If Ohio uses the NREMT as their State test, you will need to take that test.   You may also need to renew it each time to keep your State card.  You can not apply for your State card until you have taken the some exam that is mandated by your state.  Just passing the final exam in EMT class does not give you the green light to apply for a State card.  That is only one step of the process.

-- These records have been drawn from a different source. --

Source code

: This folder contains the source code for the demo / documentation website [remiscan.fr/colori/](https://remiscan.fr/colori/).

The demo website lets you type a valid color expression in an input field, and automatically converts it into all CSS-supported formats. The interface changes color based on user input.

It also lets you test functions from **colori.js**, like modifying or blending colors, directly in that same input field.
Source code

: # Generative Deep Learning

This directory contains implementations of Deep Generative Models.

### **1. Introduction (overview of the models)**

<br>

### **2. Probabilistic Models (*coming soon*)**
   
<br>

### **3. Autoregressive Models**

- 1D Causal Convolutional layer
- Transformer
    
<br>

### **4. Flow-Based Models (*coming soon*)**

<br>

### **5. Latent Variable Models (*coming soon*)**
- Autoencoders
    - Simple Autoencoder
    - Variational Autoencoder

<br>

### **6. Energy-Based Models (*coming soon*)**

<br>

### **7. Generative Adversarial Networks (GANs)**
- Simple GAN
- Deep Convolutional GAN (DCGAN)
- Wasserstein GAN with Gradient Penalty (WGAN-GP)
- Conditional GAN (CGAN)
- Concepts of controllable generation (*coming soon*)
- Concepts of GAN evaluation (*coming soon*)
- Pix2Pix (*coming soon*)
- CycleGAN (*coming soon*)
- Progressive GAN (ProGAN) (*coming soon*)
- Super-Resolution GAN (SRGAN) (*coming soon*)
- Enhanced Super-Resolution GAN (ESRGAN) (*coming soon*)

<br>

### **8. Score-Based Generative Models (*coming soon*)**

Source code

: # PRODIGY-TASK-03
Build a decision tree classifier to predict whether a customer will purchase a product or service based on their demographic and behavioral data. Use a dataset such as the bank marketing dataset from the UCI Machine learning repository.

I would hope your EMT class instructor had provided you with the information for the certification process.


----------



## Cincy53 (Jun 29, 2008)

I beleive in Ohio you have to pass NR to get your state card. Once you pass NR then you have to contact the state and they mail you a card. I'm actually in the process right now. But I know a lot of guys who run full time with fire departments who only renew their state card. My older brother is a paramedic/FF and tells me that the reason he doesn't renew his NR because he isn't going to run anywhere else. I know a lot of other guys who do the same thing. But I definitely believe you should have to pass the NR to receive your first set of cards.


----------



## reaper (Jun 29, 2008)

Can I give you a hint. No one knows where their life will take them. You say that you will only need a state cert, but how do you know that? Five years from now, you may want or need to move to another state. Then you will have to take NREMT all over again. Get it, keep it and leave your choices open.


----------



## ladyemt 215 (Jun 29, 2008)

I agree with the others.  Just get it--even if you never move.  I'm a just-in-case junkie. 

It's a good thing to have--won't hurt.


----------



## mikeylikesit (Jun 29, 2008)

State Cert you have to do the CBI and FBI printing and take the state test which you need to re-new every 3 years. i would take the NR just because though...you get a cool patch and everything.


----------



## Firemedic515 (Jun 30, 2008)

Cincy53 said:


> I beleive in Ohio you have to pass NR to get your state card. Once you pass NR then you have to contact the state and they mail you a card. I'm actually in the process right now. But I know a lot of guys who run full time with fire departments who only renew their state card. My older brother is a paramedic/FF and tells me that the reason he doesn't renew his NR because he isn't going to run anywhere else. I know a lot of other guys who do the same thing. But I definitely believe you should have to pass the NR to receive your first set of cards.



This is correct.  You must pass NR to obtain an OH state cert.  After you have your state cert, you are only required to maintain your state cert (40 hours of CE every 3 years).  I would strongly advise you to maintain both your NR and State cards.


----------



## gunner2927 (Jun 30, 2008)

well i just found out that i passed so i guess i dont have to worry about it anymore


----------